→ **TASK ITEM**
Below are records; reproduce exactly the lines from the one that has "Si entendemos la" through the one that has "A: (a,b) \in", ends included, and nothing more.

→ **RECORD SET**
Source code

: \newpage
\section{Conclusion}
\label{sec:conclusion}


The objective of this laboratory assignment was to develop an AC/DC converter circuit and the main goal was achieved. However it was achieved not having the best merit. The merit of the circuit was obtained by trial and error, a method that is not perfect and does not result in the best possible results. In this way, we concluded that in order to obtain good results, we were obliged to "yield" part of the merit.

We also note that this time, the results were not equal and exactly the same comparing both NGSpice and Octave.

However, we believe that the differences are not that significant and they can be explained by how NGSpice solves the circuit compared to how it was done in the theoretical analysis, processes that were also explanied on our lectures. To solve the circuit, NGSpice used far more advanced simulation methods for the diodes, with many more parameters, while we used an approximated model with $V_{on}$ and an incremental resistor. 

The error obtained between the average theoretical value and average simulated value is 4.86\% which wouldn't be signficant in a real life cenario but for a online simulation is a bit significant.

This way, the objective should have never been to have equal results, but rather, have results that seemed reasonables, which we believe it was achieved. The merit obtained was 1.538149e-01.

* * *

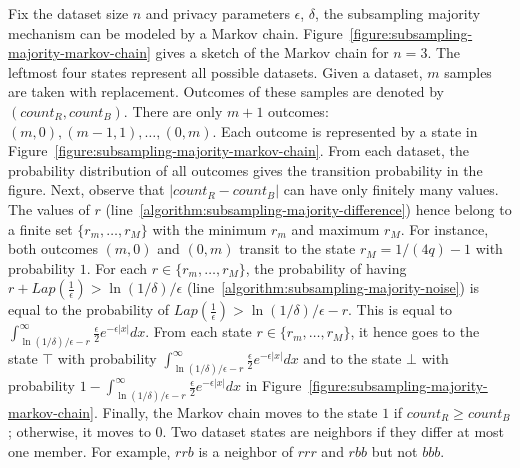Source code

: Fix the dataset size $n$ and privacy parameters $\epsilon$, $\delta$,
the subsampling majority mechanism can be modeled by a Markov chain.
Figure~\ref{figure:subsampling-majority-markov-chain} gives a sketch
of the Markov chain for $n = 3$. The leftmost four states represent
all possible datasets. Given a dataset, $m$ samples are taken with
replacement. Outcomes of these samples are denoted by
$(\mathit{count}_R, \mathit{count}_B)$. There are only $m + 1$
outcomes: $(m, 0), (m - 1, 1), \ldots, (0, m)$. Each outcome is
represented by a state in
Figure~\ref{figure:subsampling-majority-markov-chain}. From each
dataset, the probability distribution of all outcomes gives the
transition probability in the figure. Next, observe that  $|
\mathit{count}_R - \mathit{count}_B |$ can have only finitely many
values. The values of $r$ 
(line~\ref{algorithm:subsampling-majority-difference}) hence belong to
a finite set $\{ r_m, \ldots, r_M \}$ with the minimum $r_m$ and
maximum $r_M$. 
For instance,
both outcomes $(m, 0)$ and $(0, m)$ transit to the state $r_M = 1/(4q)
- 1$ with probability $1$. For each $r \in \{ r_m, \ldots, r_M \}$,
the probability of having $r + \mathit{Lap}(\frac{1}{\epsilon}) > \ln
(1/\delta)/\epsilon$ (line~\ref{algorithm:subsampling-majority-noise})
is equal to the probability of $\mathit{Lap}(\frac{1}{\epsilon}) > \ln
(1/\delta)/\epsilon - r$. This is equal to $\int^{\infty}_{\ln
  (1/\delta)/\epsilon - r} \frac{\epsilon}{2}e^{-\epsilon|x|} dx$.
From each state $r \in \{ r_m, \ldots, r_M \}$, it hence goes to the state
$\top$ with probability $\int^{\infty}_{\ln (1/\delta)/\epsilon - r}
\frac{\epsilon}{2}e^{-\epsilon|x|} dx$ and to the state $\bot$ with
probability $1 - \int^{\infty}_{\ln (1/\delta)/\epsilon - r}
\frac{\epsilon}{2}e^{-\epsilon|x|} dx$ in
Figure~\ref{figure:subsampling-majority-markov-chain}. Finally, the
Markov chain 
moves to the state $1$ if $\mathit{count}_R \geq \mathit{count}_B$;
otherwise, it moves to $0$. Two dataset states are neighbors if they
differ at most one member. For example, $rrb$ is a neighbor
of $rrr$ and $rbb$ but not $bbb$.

...

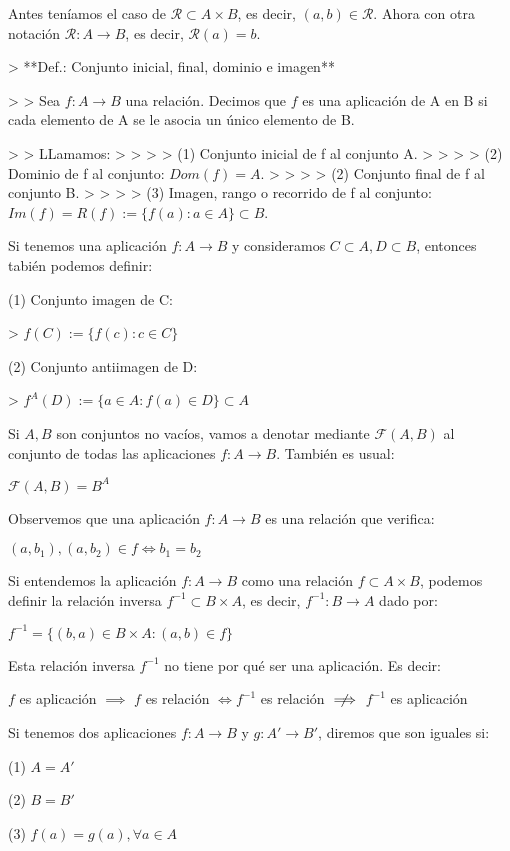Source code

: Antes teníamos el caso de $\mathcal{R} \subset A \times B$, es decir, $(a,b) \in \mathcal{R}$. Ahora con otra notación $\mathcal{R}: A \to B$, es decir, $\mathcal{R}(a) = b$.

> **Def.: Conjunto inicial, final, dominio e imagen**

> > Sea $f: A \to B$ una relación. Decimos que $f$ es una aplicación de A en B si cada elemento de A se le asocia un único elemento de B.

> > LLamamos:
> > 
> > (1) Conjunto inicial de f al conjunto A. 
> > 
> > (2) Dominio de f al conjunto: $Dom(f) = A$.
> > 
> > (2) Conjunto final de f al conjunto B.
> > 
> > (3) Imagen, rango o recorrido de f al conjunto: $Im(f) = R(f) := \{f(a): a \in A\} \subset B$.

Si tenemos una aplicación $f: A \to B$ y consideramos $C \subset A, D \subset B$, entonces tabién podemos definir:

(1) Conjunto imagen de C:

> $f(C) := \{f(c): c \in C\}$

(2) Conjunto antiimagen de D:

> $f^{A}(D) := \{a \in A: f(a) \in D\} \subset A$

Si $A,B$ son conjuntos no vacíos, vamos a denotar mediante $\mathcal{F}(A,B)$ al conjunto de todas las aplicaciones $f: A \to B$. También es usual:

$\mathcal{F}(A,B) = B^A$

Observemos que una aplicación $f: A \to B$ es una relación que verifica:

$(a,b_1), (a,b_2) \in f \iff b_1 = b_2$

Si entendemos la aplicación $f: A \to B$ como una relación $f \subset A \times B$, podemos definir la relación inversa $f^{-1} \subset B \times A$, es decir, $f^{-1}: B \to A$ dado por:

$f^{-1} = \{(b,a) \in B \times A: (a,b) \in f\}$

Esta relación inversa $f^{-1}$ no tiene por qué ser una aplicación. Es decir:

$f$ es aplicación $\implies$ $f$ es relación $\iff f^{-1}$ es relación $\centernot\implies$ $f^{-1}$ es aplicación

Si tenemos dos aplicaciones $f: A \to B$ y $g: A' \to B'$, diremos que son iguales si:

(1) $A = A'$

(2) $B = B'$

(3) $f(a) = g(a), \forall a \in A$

→ **EXPECTED OUTPUT**
Si entendemos la aplicación $f: A \to B$ como una relación $f \subset A \times B$, podemos definir la relación inversa $f^{-1} \subset B \times A$, es decir, $f^{-1}: B \to A$ dado por:

$f^{-1} = \{(b,a) \in B \times A: (a,b) \in f\}$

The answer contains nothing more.